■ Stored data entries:
Start of Block

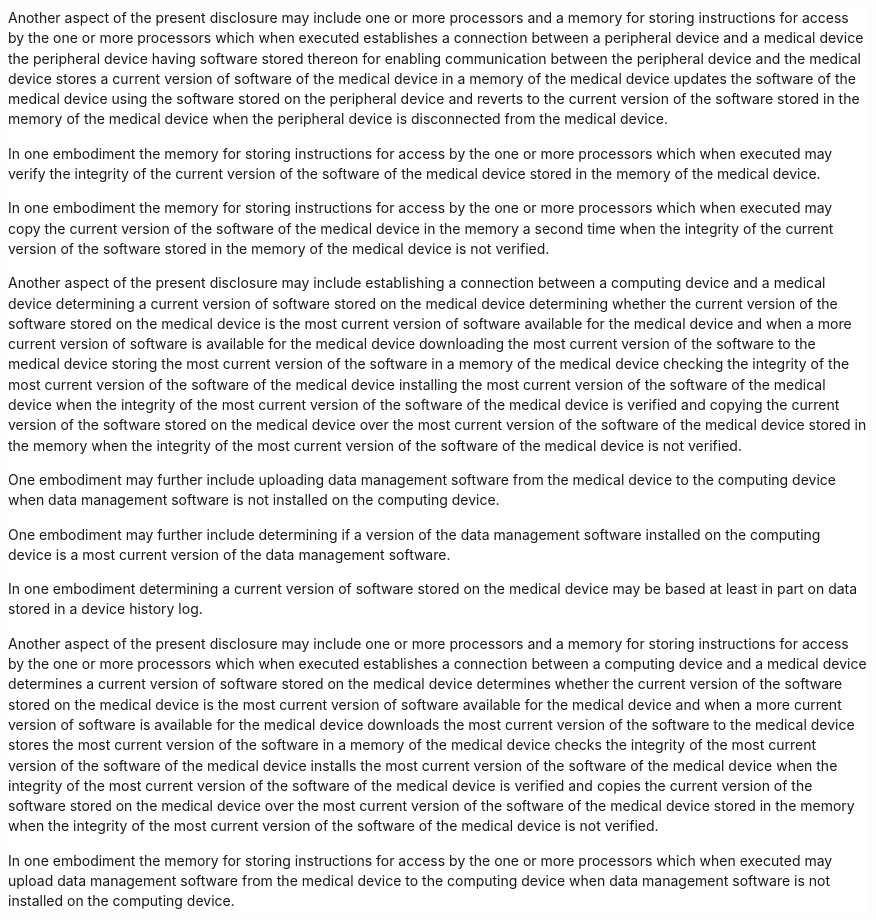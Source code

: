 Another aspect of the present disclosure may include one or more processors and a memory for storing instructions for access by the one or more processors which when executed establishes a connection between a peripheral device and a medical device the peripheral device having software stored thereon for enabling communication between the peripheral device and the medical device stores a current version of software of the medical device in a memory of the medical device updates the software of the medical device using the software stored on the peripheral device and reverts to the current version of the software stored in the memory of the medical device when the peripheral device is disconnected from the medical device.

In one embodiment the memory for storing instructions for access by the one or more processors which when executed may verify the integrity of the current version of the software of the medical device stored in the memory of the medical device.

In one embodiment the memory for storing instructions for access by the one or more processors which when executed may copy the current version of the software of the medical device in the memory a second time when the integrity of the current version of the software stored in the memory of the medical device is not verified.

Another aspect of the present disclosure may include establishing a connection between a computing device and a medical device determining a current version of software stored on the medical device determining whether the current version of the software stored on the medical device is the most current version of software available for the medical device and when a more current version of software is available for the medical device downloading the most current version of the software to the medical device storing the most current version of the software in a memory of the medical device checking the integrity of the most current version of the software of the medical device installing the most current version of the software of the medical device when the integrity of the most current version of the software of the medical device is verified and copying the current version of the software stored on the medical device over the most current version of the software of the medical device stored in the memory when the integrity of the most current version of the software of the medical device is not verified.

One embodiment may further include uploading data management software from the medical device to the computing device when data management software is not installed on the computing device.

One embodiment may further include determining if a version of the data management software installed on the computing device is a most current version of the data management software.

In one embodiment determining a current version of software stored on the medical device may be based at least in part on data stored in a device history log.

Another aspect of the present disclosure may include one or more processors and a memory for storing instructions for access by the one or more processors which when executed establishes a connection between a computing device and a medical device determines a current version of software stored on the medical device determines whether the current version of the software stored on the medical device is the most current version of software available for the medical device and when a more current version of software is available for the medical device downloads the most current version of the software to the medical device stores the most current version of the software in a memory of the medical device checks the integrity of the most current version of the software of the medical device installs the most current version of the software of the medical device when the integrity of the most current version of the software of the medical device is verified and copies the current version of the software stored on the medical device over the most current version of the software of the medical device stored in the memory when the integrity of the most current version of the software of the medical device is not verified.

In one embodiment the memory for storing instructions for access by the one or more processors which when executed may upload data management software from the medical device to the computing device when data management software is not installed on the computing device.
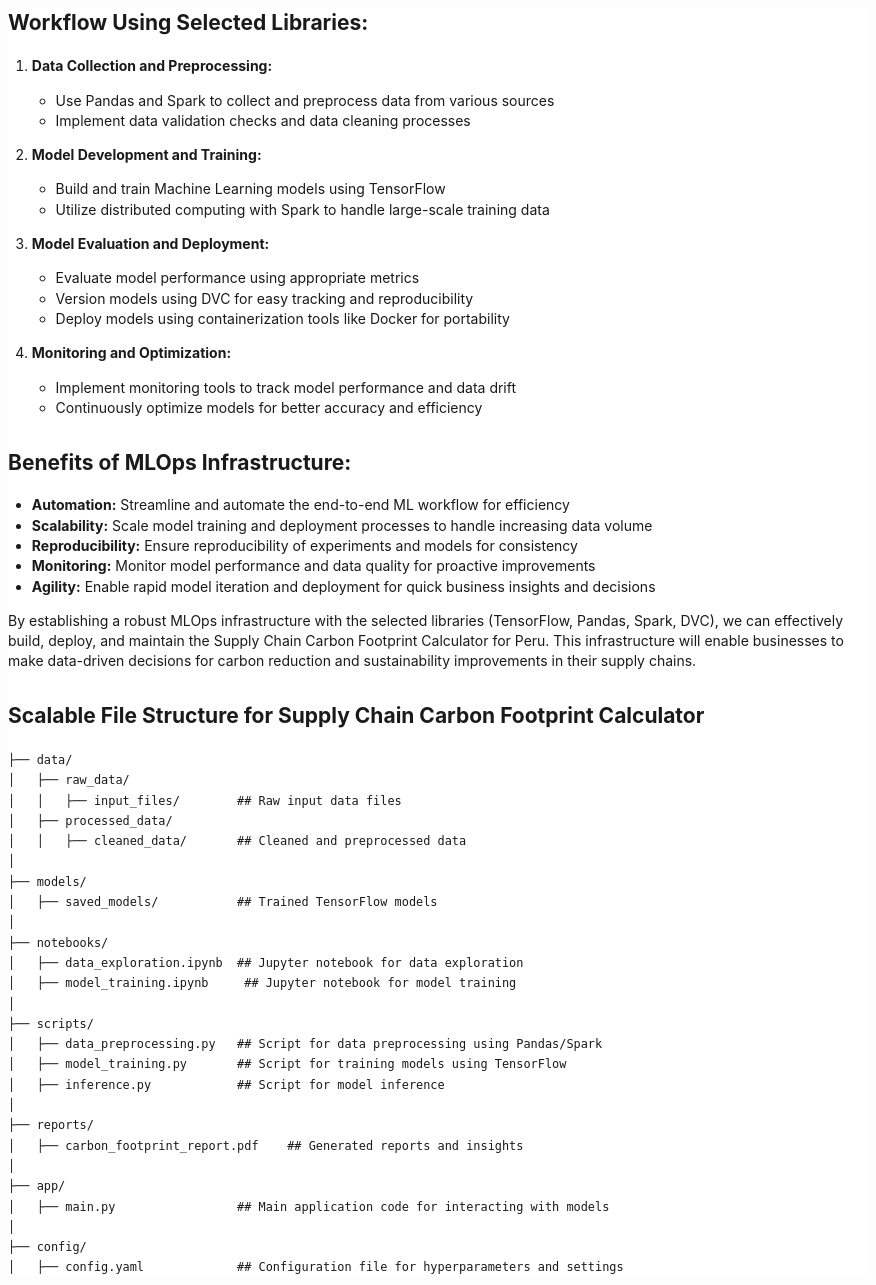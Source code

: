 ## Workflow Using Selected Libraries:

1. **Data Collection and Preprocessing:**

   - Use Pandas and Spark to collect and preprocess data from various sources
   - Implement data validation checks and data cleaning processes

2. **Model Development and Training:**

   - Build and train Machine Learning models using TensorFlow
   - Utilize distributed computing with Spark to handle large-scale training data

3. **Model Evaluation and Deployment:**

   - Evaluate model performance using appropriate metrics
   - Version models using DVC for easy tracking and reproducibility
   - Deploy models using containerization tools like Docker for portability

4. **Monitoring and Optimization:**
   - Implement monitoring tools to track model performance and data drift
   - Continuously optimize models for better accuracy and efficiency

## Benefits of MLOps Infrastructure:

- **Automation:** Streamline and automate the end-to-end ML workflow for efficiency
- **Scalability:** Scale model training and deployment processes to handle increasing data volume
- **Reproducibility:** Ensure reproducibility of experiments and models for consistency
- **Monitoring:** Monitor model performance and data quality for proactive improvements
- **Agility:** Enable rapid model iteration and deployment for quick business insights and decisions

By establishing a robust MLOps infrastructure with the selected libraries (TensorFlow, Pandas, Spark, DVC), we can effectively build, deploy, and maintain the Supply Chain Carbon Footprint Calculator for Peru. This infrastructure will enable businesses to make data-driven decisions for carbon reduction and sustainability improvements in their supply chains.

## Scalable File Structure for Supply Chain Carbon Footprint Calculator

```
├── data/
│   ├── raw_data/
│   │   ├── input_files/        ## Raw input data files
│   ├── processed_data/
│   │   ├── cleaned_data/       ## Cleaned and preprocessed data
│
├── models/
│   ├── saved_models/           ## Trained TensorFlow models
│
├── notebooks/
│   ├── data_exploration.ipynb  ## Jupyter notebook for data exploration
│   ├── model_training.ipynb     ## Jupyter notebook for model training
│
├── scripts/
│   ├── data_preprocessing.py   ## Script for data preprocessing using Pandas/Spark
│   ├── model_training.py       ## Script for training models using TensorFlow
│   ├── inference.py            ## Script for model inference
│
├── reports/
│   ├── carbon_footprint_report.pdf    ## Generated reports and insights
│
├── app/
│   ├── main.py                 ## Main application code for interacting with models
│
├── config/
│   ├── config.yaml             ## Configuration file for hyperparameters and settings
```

End of Block

■ About this exercise: Write out only the lines that run from the line containing "- **Scalability:** Scale" through the line containing "- **Agility:** Enable", both included, exactly as they appear above.

■ Exercise solution:
- **Scalability:** Scale model training and deployment processes to handle increasing data volume
- **Reproducibility:** Ensure reproducibility of experiments and models for consistency
- **Monitoring:** Monitor model performance and data quality for proactive improvements
- **Agility:** Enable rapid model iteration and deployment for quick business insights and decisions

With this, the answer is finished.